Now, the windowEnd pointer is pointing to character 'c', so increment its frequency by 1. The maxFrequency is still 2, but the number of replacements in this window have exceeded the limit of k = 2. So, slide (shrink) the window forward by incrementing the windowStart pointer by 1.

Step 6

Now, the windowStart pointer has been incremented by 1, and subsequently, the frequency of 'a' is decremented by 1 in the frequencyMap. Here, the window size is equal to length of max substring. So, move on to the next iteration.

Step 7

Now, the windowEnd pointer is pointing to character 'b', so increment its frequency by 1. The maxFrequency is still 2 but, the number of replacements in this window have exceeded the limit of k = 2. So, slide (shrink) the window forward by incrementing the windowStart pointer by 1.

Step 8

Now, the windowStart pointer has been incremented by 1, and subsequently, the frequency of 'a' is decremented by 1 in the frequencyMap. Here, the window size is equal to length of max substring. So, move on to the next iteration.

Step 9

Now, the windowEnd pointer is pointing to character 'b', so increment its frequency by 1. The maxFrequency is now 3, so the required replacements in this window are 2. This window is the longest so far with the same characters after replacements, so update the length of max substring variable with the current window size i.e. maxLength = 5 now. Since the windowEnd pointer is pointing to the last character of the input string, return the length of max substring.

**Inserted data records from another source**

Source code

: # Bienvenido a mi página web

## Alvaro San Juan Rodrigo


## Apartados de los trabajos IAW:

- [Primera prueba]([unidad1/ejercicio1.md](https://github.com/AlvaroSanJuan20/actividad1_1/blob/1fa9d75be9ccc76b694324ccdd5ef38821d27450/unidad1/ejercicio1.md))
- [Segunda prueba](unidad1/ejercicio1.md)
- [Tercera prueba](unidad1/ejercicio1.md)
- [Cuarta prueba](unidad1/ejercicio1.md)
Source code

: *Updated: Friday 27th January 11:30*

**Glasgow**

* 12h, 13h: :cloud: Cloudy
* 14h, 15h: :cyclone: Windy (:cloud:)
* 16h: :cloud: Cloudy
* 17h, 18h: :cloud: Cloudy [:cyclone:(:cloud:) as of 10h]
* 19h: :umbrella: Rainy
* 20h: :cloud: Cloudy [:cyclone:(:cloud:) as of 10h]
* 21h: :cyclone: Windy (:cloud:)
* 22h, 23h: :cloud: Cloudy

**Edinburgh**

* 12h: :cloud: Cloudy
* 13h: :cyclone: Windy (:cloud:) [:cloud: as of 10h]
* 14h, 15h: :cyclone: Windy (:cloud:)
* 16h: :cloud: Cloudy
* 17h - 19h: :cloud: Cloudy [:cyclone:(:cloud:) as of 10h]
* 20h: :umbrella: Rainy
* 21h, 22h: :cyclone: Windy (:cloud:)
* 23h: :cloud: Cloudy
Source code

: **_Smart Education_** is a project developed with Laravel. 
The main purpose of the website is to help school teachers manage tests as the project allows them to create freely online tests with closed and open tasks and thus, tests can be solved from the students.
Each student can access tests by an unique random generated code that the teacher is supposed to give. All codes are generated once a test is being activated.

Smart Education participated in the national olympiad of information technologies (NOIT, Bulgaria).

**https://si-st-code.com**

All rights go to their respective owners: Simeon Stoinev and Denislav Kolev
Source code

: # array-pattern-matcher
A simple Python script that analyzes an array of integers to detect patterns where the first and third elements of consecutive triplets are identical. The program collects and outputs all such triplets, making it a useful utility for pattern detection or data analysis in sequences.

Let's look at the code now.

Java Code

class Solution {
    public int characterReplacement(String s, int k) {
        int windowStart = 0;
        int maxLength = 0;
        Map<Character, Integer> frequencyMap = new HashMap<>();
        int maxFrequency = 0;

        for(int windowEnd = 0; windowEnd < s.length(); windowEnd++) {
            char ch = s.charAt(windowEnd);
            frequencyMap.put(ch, frequencyMap.getOrDefault(ch, 0) + 1);
            maxFrequency = Math.max(maxFrequency, frequencyMap.get(ch));
            while(windowEnd - windowStart + 1 - maxFrequency > k) {
                char leftChar = s.charAt(windowStart);
                frequencyMap.put(leftChar, frequencyMap.get(leftChar) - 1);
                windowStart += 1;
            }

            maxLength = windowEnd - windowStart + 1;
        }
        return maxLength;
    }
}

C++ Code

class Solution {
public:
    int characterReplacement(string s, int k) {
        int windowStart = 0;
        int maxLength = 0;
        int maxFrequency = 0;
        unordered_map<char, int> frequencyMap;

        for(int windowEnd = 0; windowEnd < s.length(); windowEnd++) {
            char ch = s[windowEnd];
            frequencyMap[ch] += 1;
            maxFrequency = max(maxFrequency, frequencyMap[ch]);
            while(windowEnd - windowStart + 1 - maxFrequency > k) {
                char leftChar = s[windowStart];
                frequencyMap[leftChar] -= 1;
                windowStart += 1;
            }

            maxLength = max(maxLength, windowEnd - windowStart + 1);
        }
        return maxLength;
    }
};

Python Code

class Solution:
    def characterReplacement(self, s: str, k: int) -> int:
        window_start = 0
        max_length = 0
        max_frequency = 0
        frequency_map = dict()

        for  window_end in range(len(s)):
            ch = s[window_end]
            frequency_map[ch] = frequency_map.get(ch, 0) + 1
            max_frequency = max(max_frequency, frequency_map[ch])
            while window_end - window_start + 1 - max_frequency > k:
                left_char = s[window_start]
                frequency_map[left_char] -= 1
                window_start += 1

            max_length = max(max_length, window_end - window_start + 1)

        return max_length

Complexity Analysis

Time Complexity: The time complexity of the solution is O(n), where n is the length of the input string because we iterate over the input string only once.

Space Complexity: The space complexity of the solution is O(1), since we will be storing the frequency of 26 characters at most in the hash map.